Austin P. So (Hae Jin) nobody at
Mon May 29 23:54:16 EST 2006

Rex Eastbourne wrote:
> Thanks again for replying. The k-means algorithm should be a snap. But
> how do I convert the proteins, which are in the format
> "UPSP_SLDJK_HUMAN_P12182" to vectors that can be handled by the
> mathematical algorithm (i.e. what is the "distance" between two
> proteins)?
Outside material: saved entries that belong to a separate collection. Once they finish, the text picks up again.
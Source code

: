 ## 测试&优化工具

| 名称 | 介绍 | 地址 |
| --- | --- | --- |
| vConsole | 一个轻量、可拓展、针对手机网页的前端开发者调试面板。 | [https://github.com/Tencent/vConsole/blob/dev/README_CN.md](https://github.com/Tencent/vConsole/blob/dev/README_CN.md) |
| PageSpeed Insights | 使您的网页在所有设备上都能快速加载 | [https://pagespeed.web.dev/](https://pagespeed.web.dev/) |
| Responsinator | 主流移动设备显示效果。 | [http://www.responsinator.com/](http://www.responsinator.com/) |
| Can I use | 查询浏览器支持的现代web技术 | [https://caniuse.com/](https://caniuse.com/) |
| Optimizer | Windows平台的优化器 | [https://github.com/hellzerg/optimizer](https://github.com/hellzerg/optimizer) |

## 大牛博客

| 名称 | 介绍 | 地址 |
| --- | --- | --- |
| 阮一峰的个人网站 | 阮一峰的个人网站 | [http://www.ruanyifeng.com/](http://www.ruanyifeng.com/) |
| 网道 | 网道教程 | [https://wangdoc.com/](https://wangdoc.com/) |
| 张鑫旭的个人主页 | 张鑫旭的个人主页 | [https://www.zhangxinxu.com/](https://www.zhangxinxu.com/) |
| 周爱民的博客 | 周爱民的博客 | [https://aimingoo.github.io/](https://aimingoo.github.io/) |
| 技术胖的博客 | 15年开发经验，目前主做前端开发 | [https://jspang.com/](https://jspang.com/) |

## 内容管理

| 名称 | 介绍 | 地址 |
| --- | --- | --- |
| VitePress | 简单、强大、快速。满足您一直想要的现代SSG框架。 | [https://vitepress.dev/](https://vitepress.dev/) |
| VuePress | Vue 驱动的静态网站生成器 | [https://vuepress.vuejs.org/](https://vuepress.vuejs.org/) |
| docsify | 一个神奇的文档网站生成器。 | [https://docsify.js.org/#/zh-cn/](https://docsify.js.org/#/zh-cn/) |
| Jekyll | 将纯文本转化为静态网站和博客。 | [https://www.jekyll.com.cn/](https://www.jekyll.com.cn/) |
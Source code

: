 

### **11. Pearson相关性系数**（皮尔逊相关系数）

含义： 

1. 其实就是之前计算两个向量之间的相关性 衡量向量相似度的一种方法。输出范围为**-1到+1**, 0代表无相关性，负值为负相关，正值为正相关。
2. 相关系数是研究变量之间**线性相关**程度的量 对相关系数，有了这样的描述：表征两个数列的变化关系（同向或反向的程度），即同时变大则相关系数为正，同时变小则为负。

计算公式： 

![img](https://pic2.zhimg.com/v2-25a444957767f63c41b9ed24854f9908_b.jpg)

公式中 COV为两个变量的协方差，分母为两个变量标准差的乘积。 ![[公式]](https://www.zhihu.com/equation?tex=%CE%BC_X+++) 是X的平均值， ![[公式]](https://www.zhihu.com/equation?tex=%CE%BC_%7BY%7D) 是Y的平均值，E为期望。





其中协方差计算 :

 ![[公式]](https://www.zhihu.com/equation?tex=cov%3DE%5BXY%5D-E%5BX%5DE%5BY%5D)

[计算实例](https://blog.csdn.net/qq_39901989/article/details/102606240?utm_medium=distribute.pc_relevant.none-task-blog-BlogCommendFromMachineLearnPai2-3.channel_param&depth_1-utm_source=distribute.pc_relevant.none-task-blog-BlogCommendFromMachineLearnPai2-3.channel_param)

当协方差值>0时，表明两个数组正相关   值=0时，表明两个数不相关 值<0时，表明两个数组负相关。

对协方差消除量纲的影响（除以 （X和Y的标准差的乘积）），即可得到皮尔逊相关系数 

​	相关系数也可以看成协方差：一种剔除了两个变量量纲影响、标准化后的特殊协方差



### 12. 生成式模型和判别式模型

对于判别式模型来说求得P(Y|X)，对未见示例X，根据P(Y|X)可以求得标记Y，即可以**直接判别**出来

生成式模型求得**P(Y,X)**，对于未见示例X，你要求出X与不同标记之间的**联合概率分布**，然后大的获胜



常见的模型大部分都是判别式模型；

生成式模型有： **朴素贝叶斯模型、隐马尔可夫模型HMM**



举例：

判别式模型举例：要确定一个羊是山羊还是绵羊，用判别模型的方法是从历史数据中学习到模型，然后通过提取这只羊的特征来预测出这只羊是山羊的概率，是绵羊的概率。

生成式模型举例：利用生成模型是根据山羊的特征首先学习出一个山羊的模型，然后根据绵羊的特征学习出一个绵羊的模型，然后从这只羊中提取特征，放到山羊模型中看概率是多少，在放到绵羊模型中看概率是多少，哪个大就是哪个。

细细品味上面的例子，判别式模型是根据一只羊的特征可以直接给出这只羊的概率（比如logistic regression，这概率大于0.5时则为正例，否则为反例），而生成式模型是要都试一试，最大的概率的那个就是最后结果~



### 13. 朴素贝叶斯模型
Is there already a program that does this? (I understand
> there's something on the NCBI's website.)

So, if I understand the format of the data:

1. "UPSP_SLDJK_HUMAN_P12182" is just a name...say it is a row id.
2. with that name (i.e. in each row), you will have a series of data 
points, each data point corresponding the amount of protein found in 
patient X (technically you don't have to know if they have the disease 
or not).
3. each column (i.e. patient data) will therefore be a 
(multidimensional) data vector, with each protein being an "axis".

		patient1	patient2	patient3	patient4
protein1	1	50	49	3
protein2	2	35	30	1
protein3	30	20	20	31

In this way you can apply (hierarchical) k-means clustering on the 
column "vectors".

Note that you may not get anything either since ultimately your analysis 
is only as good as your data...